Task inputs Start Marker
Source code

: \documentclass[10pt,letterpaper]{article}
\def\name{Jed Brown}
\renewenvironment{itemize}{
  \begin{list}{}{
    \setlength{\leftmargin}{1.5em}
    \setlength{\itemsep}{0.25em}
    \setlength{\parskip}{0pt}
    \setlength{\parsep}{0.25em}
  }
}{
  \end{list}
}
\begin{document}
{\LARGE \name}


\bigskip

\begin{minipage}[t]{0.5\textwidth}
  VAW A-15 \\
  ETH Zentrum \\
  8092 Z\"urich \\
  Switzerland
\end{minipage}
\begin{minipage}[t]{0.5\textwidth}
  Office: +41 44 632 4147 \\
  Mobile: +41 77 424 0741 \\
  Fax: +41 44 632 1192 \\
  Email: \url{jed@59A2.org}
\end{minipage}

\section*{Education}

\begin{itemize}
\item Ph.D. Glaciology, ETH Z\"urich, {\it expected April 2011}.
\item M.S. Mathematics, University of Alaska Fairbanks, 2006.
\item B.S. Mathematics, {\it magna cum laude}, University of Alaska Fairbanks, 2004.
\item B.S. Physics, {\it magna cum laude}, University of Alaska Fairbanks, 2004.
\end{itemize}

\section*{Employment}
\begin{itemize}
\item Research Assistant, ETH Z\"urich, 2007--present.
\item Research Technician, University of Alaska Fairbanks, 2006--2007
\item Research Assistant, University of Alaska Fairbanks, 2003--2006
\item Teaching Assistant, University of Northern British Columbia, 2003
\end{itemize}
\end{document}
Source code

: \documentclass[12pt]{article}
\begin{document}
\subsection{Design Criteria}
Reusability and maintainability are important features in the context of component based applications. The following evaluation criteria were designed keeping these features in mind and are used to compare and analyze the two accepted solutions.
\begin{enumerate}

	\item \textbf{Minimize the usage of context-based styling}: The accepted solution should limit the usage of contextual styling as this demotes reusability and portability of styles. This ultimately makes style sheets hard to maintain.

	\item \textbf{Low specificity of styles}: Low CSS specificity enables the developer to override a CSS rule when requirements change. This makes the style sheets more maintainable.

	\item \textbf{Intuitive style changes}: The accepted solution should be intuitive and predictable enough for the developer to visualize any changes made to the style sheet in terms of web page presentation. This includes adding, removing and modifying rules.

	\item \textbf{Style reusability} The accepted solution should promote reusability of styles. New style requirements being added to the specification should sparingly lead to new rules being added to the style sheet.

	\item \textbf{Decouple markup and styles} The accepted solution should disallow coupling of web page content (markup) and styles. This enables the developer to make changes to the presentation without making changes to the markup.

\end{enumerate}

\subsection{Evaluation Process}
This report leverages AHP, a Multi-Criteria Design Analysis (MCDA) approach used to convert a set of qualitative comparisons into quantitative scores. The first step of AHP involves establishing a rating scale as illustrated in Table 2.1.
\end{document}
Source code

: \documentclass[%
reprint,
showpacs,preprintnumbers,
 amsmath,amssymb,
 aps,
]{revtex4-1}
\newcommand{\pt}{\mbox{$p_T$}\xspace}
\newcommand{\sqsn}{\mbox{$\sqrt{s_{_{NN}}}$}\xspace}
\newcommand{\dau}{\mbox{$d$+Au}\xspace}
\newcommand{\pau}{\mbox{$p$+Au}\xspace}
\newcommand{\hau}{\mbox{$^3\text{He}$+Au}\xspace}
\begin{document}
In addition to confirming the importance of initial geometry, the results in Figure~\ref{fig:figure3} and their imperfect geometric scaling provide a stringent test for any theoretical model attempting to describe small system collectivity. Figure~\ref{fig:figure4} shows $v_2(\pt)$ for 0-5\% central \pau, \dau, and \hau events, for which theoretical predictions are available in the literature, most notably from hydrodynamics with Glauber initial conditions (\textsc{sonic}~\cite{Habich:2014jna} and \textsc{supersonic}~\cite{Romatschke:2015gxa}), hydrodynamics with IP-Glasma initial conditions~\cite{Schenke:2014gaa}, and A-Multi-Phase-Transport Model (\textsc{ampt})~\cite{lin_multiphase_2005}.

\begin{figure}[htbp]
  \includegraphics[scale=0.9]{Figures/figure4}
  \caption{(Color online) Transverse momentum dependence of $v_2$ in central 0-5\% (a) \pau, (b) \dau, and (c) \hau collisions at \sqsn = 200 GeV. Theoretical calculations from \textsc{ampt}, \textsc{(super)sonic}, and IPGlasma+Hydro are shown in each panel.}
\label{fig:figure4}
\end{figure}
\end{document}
Task inputs End Marker
Description of the task: Copy out all of the records shown above exactly.

Answer section:
Source code

: \documentclass[10pt,letterpaper]{article}
\def\name{Jed Brown}
\renewenvironment{itemize}{
  \begin{list}{}{
    \setlength{\leftmargin}{1.5em}
    \setlength{\itemsep}{0.25em}
    \setlength{\parskip}{0pt}
    \setlength{\parsep}{0.25em}
  }
}{
  \end{list}
}
\begin{document}
{\LARGE \name}


\bigskip

\begin{minipage}[t]{0.5\textwidth}
  VAW A-15 \\
  ETH Zentrum \\
  8092 Z\"urich \\
  Switzerland
\end{minipage}
\begin{minipage}[t]{0.5\textwidth}
  Office: +41 44 632 4147 \\
  Mobile: +41 77 424 0741 \\
  Fax: +41 44 632 1192 \\
  Email: \url{jed@59A2.org}
\end{minipage}

\section*{Education}

\begin{itemize}
\item Ph.D. Glaciology, ETH Z\"urich, {\it expected April 2011}.
\item M.S. Mathematics, University of Alaska Fairbanks, 2006.
\item B.S. Mathematics, {\it magna cum laude}, University of Alaska Fairbanks, 2004.
\item B.S. Physics, {\it magna cum laude}, University of Alaska Fairbanks, 2004.
\end{itemize}

\section*{Employment}
\begin{itemize}
\item Research Assistant, ETH Z\"urich, 2007--present.
\item Research Technician, University of Alaska Fairbanks, 2006--2007
\item Research Assistant, University of Alaska Fairbanks, 2003--2006
\item Teaching Assistant, University of Northern British Columbia, 2003
\end{itemize}
\end{document}
Source code

: \documentclass[12pt]{article}
\begin{document}
\subsection{Design Criteria}
Reusability and maintainability are important features in the context of component based applications. The following evaluation criteria were designed keeping these features in mind and are used to compare and analyze the two accepted solutions.
\begin{enumerate}

	\item \textbf{Minimize the usage of context-based styling}: The accepted solution should limit the usage of contextual styling as this demotes reusability and portability of styles. This ultimately makes style sheets hard to maintain.

	\item \textbf{Low specificity of styles}: Low CSS specificity enables the developer to override a CSS rule when requirements change. This makes the style sheets more maintainable.

	\item \textbf{Intuitive style changes}: The accepted solution should be intuitive and predictable enough for the developer to visualize any changes made to the style sheet in terms of web page presentation. This includes adding, removing and modifying rules.

	\item \textbf{Style reusability} The accepted solution should promote reusability of styles. New style requirements being added to the specification should sparingly lead to new rules being added to the style sheet.

	\item \textbf{Decouple markup and styles} The accepted solution should disallow coupling of web page content (markup) and styles. This enables the developer to make changes to the presentation without making changes to the markup.

\end{enumerate}

\subsection{Evaluation Process}
This report leverages AHP, a Multi-Criteria Design Analysis (MCDA) approach used to convert a set of qualitative comparisons into quantitative scores. The first step of AHP involves establishing a rating scale as illustrated in Table 2.1.
\end{document}
Source code

: \documentclass[%
reprint,
showpacs,preprintnumbers,
 amsmath,amssymb,
 aps,
]{revtex4-1}
\newcommand{\pt}{\mbox{$p_T$}\xspace}
\newcommand{\sqsn}{\mbox{$\sqrt{s_{_{NN}}}$}\xspace}
\newcommand{\dau}{\mbox{$d$+Au}\xspace}
\newcommand{\pau}{\mbox{$p$+Au}\xspace}
\newcommand{\hau}{\mbox{$^3\text{He}$+Au}\xspace}
\begin{document}
In addition to confirming the importance of initial geometry, the results in Figure~\ref{fig:figure3} and their imperfect geometric scaling provide a stringent test for any theoretical model attempting to describe small system collectivity. Figure~\ref{fig:figure4} shows $v_2(\pt)$ for 0-5\% central \pau, \dau, and \hau events, for which theoretical predictions are available in the literature, most notably from hydrodynamics with Glauber initial conditions (\textsc{sonic}~\cite{Habich:2014jna} and \textsc{supersonic}~\cite{Romatschke:2015gxa}), hydrodynamics with IP-Glasma initial conditions~\cite{Schenke:2014gaa}, and A-Multi-Phase-Transport Model (\textsc{ampt})~\cite{lin_multiphase_2005}.

\begin{figure}[htbp]
  \includegraphics[scale=0.9]{Figures/figure4}
  \caption{(Color online) Transverse momentum dependence of $v_2$ in central 0-5\% (a) \pau, (b) \dau, and (c) \hau collisions at \sqsn = 200 GeV. Theoretical calculations from \textsc{ampt}, \textsc{(super)sonic}, and IPGlasma+Hydro are shown in each panel.}
\label{fig:figure4}
\end{figure}
\end{document}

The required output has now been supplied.